If you insert a sky from halfway around the world, you have obviously taken steroids. If you move the contrast slider or add a tone curve, you have also taken steroids. And if you use a single long exposure to blur moving water, you, too, have taken steroids.

“But what I do is different,” you say. “I stretch reality, but it’s believable. It’s natural. It’s not fake.”

What the hell are you talking about? Get off your high horse. Of course your work is fake. You altered the raw file that came out of your camera, which didn’t represent reality in the first place. Who cares?

Social media cares, and rightfully so. Because it isn’t fair to have everyone play the game using different kinds of steroids on a level playing field.

But we have to understand something here. Social media does not promote art. The web promotes competing for attention and business, and by rewarding replication of trending topics, it ends up suppressing creativity as much as it fosters it. That’s one of the reasons why I recently stopped posting most of my images on social media, and just direct them to my website.

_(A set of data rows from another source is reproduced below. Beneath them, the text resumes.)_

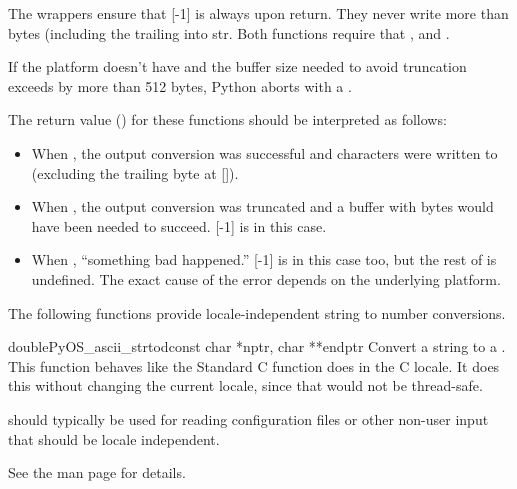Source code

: The wrappers ensure that [-1] is always
 upon return. They never write more than
 bytes (including the trailing 
into str. Both functions require that ,
 and .

If the platform doesn't have  and the buffer
size needed to avoid truncation exceeds  by more than 512
bytes, Python aborts with a .

The return value () for these functions should be interpreted
as follows:

\begin{itemize}

\item When , the output conversion
  was successful and  characters were written to 
  (excluding the trailing  byte at
  []).

\item When , the output conversion was
  truncated and a buffer with  bytes would have
  been needed to succeed. [-1] is
   in this case.

\item When , ``something bad happened.''
  [-1] is  in this case
  too, but the rest of  is undefined. The exact cause of the
  error depends on the underlying platform.

\end{itemize}

The following functions provide locale-independent string to number
conversions.

\begin{cfuncdesc}{double}{PyOS_ascii_strtod}{const char *nptr, char **endptr}
Convert a string to a . This function behaves like the
Standard C function  does in the C locale. It does
this without changing the current locale, since that would not be
thread-safe.

 should typically be used for reading
configuration files or other non-user input that should be locale
independent. 

See the \UNIX{} man page  for details.

\end{cfuncdesc}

Interestingly, since I’ve stopped posting online, I’ve noticed myself doing new kinds of blends and other Photoshop experimentation that I wouldn’t have done before. I’ve blended blue hour city lights with a sunrise burn and a post-sunrise sunstar. I’ve dropped in a similar Milky Way from a day later to fix a couple issues with the original one. I’ve stretched the hell out of whatever I want. And I’ll copy any damn comp I feel like.

Why? Because I don’t have to prove to anyone that it’s real, original, or worthy of their like or comment. I don’t have to brace myself for comments from trolls and self-proclaimed experts. I don’t have to weather the storm of photographers defending “their” comps. I simply don’t have to give two shits what they think. It’s not like I’m trying to use the comp to get 1000 likes, to draw attention to my work, to drive traffic to my workshops page. I’m back to making art. And I enjoy that. I still have personal guidelines that I generally adhere to, but… really, once you remove the competition and comparison, who cares?

Seriously, who cares?

Ah, right – social media cares. Artists couldn’t care less.